Ji Beihong, He Xibing, Zhang Yuzhao, Zhai Jingchen, Man Viet Hoang, Liu Shuhan, Wang Junmei
Department of Pharmaceutical Sciences and Computational Chemical Genomics Screening Center, School of Pharmacy, University of Pittsburgh, Pittsburgh, PA, 15261, USA.
J Cheminform. 2021 Feb 15;13(1):11. doi: 10.1186/s13321-021-00493-4.
In this study, we developed a novel algorithm to improve the screening performance of an arbitrary docking scoring function by recalibrating the docking score of a query compound based on its structure similarity with a set of training compounds, while the extra computational cost is neglectable. Two popular docking methods, Glide and AutoDock Vina were adopted as the original scoring functions to be processed with our new algorithm and similar improvement performance was achieved. Predicted binding affinities were compared against experimental data from ChEMBL and DUD-E databases. 11 representative drug receptors from diverse drug target categories were applied to evaluate the hybrid scoring function. The effects of four different fingerprints (FP2, FP3, FP4, and MACCS) and the four different compound similarity effect (CSE) functions were explored. Encouragingly, the screening performance was significantly improved for all 11 drug targets especially when CSE = S (S is the Tanimoto structural similarity) and FP2 fingerprint were applied.
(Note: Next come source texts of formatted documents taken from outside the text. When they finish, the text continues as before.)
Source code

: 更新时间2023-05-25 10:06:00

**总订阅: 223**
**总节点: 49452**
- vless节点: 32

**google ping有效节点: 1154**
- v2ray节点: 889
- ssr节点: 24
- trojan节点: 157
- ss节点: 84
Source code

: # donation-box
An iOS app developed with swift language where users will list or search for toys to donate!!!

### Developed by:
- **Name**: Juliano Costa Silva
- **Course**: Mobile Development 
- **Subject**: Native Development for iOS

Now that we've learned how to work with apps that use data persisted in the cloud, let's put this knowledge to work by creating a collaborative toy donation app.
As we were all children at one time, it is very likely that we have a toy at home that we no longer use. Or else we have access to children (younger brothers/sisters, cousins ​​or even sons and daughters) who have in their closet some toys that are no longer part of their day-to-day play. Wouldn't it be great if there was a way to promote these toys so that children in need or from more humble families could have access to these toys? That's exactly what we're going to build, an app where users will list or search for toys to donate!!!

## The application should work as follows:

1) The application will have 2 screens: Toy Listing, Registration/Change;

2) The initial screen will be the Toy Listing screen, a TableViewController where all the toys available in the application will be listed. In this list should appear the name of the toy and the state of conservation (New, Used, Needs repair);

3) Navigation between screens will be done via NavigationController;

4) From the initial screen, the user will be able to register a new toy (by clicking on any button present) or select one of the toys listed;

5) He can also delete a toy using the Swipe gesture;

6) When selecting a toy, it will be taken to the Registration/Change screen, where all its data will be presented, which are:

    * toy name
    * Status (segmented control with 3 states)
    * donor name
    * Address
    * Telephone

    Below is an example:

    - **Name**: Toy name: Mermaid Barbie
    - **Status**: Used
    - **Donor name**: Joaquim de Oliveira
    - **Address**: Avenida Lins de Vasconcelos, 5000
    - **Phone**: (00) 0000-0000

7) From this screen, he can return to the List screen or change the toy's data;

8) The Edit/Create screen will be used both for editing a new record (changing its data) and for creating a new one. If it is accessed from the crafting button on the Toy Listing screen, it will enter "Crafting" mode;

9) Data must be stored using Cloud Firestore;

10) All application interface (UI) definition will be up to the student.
The average predictive index (PI) values increased from 0.34 to 0.66 and 0.39 to 0.71 for the Glide and AutoDock vina scoring functions, respectively. To evaluate the performance of the calibration algorithm in drug lead identification, we also imposed an upper limit on the structural similarity to mimic the real scenario of screening diverse libraries for which query ligands are general-purpose screening compounds and they are not necessarily structurally similar to reference ligands. Encouragingly, we found our hybrid scoring function still outperformed the original docking scoring function. The hybrid scoring function was further evaluated using external datasets for two systems and we found the PI values increased from 0.24 to 0.46 and 0.14 to 0.42 for A2AR and CFX systems, respectively. In a conclusion, our calibration algorithm can significantly improve the virtual screening performance in both drug lead optimization and identification phases with neglectable computational cost.
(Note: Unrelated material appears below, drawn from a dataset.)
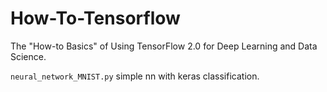 # How-To-Tensorflow 

The "How-to Basics" of Using TensorFlow 2.0 for Deep Learning and Data Science.

`neural_network_MNIST.py` simple nn with keras classification.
在本研究中,我们开发了一种新算法,通过基于查询化合物与一组训练化合物的结构相似性重新校准其对接分数,来提高任意对接评分函数的筛选性能,而额外的计算成本可忽略不计。采用两种流行的对接方法Glide和AutoDock Vina作为原始评分函数,用我们的新算法进行处理,并取得了类似的改进性能。将预测的结合亲和力与来自ChEMBL和DUD-E数据库的实验数据进行比较。应用11种来自不同药物靶标类别的代表性药物受体来评估混合评分函数。探索了四种不同的指纹(FP2、FP3、FP4和MACCS)以及四种不同的化合物相似性效应(CSE)函数的影响。令人鼓舞的是,对于所有11种药物靶标,筛选性能都有显著提高,尤其是当应用CSE = S(S是Tanimoto结构相似性)和FP2指纹时。对于Glide和AutoDock vina评分函数,平均预测指数(PI)值分别从0.34提高到0.66和从0.39提高到0.71。为了评估校准算法在药物先导物识别中的性能,我们还对结构相似性施加了上限,以模拟筛选多样化文库的实际情况,其中查询配体是通用筛选化合物,它们不一定与参考配体在结构上相似。令人鼓舞的是,我们发现我们的混合评分函数仍然优于原始对接评分函数。使用两个系统的外部数据集对混合评分函数进行了进一步评估,我们发现对于A2AR和CFX系统,PI值分别从0.24提高到0.46和从0.14提高到0.42。总之,我们的校准算法可以在可忽略的计算成本下,显著提高药物先导物优化和识别阶段的虚拟筛选性能。